An offender's failure to inform the department of court-ordered treatment upon request by the department is a violation of the conditions of supervision if the offender is in the community and an infraction if the offender is in confinement, and the violation or infraction is subject to sanctions.[[10]]
Likewise other sections of the SRA suggest that if one is in custody, one is not "in the community."[11] And further, the underlying purpose of the SRA is to "[r]educe the risk of reoffending by offenders in the community."[[12]] It is clear throughout the SRA that persons who are restrained in confinement pursuant to a conviction are not "in the community." Indeed, Washington courts have recognized a distinction between those offenders who are "out in the community, not behind locked bars."[13] "Community placement occurs in addition to the period of confinement, while probation and parole occur in lieu of confinement."[14]

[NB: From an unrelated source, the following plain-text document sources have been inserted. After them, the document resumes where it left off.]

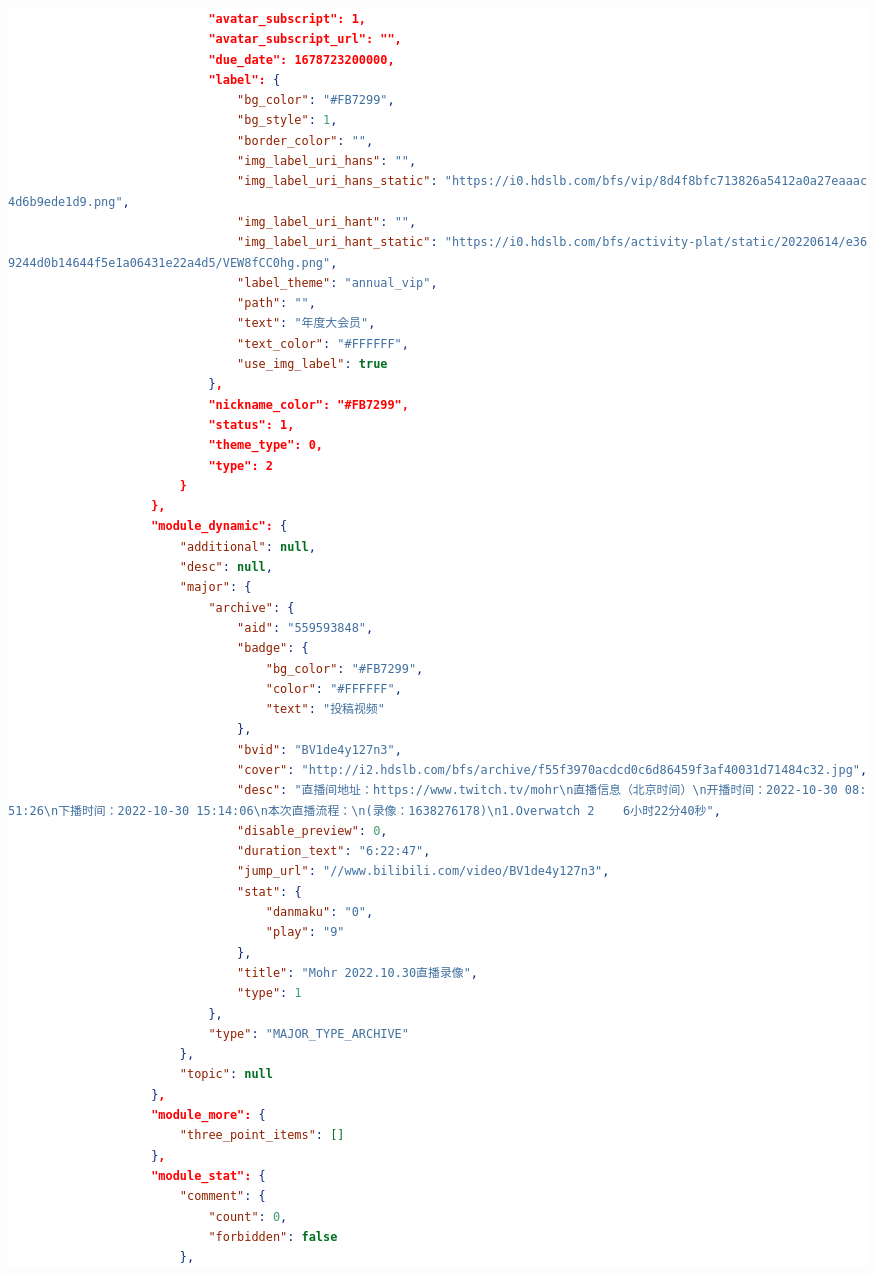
 ```json
                            "avatar_subscript": 1,
                            "avatar_subscript_url": "",
                            "due_date": 1678723200000,
                            "label": {
                                "bg_color": "#FB7299",
                                "bg_style": 1,
                                "border_color": "",
                                "img_label_uri_hans": "",
                                "img_label_uri_hans_static": "https://i0.hdslb.com/bfs/vip/8d4f8bfc713826a5412a0a27eaaac4d6b9ede1d9.png",
                                "img_label_uri_hant": "",
                                "img_label_uri_hant_static": "https://i0.hdslb.com/bfs/activity-plat/static/20220614/e369244d0b14644f5e1a06431e22a4d5/VEW8fCC0hg.png",
                                "label_theme": "annual_vip",
                                "path": "",
                                "text": "年度大会员",
                                "text_color": "#FFFFFF",
                                "use_img_label": true
                            },
                            "nickname_color": "#FB7299",
                            "status": 1,
                            "theme_type": 0,
                            "type": 2
                        }
                    },
                    "module_dynamic": {
                        "additional": null,
                        "desc": null,
                        "major": {
                            "archive": {
                                "aid": "559593848",
                                "badge": {
                                    "bg_color": "#FB7299",
                                    "color": "#FFFFFF",
                                    "text": "投稿视频"
                                },
                                "bvid": "BV1de4y127n3",
                                "cover": "http://i2.hdslb.com/bfs/archive/f55f3970acdcd0c6d86459f3af40031d71484c32.jpg",
                                "desc": "直播间地址：https://www.twitch.tv/mohr\n直播信息（北京时间）\n开播时间：2022-10-30 08:51:26\n下播时间：2022-10-30 15:14:06\n本次直播流程：\n(录像：1638276178)\n1.Overwatch 2    6小时22分40秒",
                                "disable_preview": 0,
                                "duration_text": "6:22:47",
                                "jump_url": "//www.bilibili.com/video/BV1de4y127n3",
                                "stat": {
                                    "danmaku": "0",
                                    "play": "9"
                                },
                                "title": "Mohr 2022.10.30直播录像",
                                "type": 1
                            },
                            "type": "MAJOR_TYPE_ARCHIVE"
                        },
                        "topic": null
                    },
                    "module_more": {
                        "three_point_items": []
                    },
                    "module_stat": {
                        "comment": {
                            "count": 0,
                            "forbidden": false
                        },
```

¶ 5 We find that when one reads the statute naturally, the conclusion is inescapable that the legislature necessarily intended to exclude those who are incarcerated pursuant to a probation violation from being considered "in the community" under this statute. Thus, an offender, such as Ervin in misdemeanor confinement, does not fall within the wash out parameters set forth by the legislature.
¶ 6 We affirm the judgment and sentence.
WE CONCUR: SCHINDLER, C.J., and APPELWICK, J.
NOTES
[1] (Emphasis added.)
[2] 120 Wash.App. 425, 85 P.3d 955 (2004).
[3] Former RCW 9.94A.360(2) (1990) (amended by LAWS OF 1990, ch. 3, § 706) (recodified as RCW 9.94A.525(2) by LAWS OF 2001, ch. 10, § 6).
[4] RCW 9.94A.525(2).
[5] Former RCW 9.94A.360(2) provided:
Class C prior felony convictions ... shall not be included in the offender score if, since the last date of release from confinement ... pursuant to a felony conviction, ... the offender had spent five consecutive years without being convicted of any felonies.
[6] State v. Blair, 57 Wash.App. 512, 789 P.2d 104 (1990).
[7] 57 Wash.App. 512, 517, 789 P.2d 104 (1990).
[8] Blair, 57 Wash.App. at 515-16, 789 P.2d 104.
[9] In re Pers. Restraint of Dalluge, 162 Wash.2d 814, 818, 177 P.3d 675 (2008); State v. Smith, 65 Wash.App. 887, 892, 830 P.2d 379 (1992).
[10] RCW 9.94A.723 (emphasis added).
[11] RCW 9.94A.030(5); State v. Riles, 135 Wash.2d 326, 334, 957 P.2d 655 (1998).
[12] RCW 9.94A.010(7).
[13] State v. Ammons, 136 Wash.2d 453, 465, 963 P.2d 812 (1998).
[14] State v. Ross, 129 Wash.2d 279, 286, 916 P.2d 405 (1996).